### What needs to be done
Locate each line below that includes "tehtävät" and reproduce it.

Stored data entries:

§

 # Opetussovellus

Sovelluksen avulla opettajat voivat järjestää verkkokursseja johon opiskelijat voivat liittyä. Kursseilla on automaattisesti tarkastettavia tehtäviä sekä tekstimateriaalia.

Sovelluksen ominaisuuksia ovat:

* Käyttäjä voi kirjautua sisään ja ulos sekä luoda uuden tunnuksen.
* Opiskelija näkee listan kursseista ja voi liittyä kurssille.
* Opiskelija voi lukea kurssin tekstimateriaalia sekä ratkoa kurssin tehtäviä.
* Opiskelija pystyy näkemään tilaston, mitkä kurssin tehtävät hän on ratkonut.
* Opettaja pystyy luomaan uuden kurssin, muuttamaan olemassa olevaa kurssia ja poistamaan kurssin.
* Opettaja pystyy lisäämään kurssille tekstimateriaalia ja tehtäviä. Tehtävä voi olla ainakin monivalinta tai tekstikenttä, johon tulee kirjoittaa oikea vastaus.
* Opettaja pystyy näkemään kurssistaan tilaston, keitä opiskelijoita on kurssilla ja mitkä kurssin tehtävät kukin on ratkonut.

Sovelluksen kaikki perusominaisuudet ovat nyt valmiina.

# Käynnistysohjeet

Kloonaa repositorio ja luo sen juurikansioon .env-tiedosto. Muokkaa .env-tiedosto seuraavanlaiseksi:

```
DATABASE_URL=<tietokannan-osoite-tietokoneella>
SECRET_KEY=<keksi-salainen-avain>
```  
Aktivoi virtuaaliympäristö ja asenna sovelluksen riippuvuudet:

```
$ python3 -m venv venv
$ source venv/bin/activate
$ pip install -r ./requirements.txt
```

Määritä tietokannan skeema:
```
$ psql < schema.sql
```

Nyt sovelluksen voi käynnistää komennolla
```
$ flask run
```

§

### Task solution
* Opiskelija pystyy näkemään tilaston, mitkä kurssin tehtävät hän on ratkonut.
* Opettaja pystyy näkemään kurssistaan tilaston, keitä opiskelijoita on kurssilla ja mitkä kurssin tehtävät kukin on ratkonut.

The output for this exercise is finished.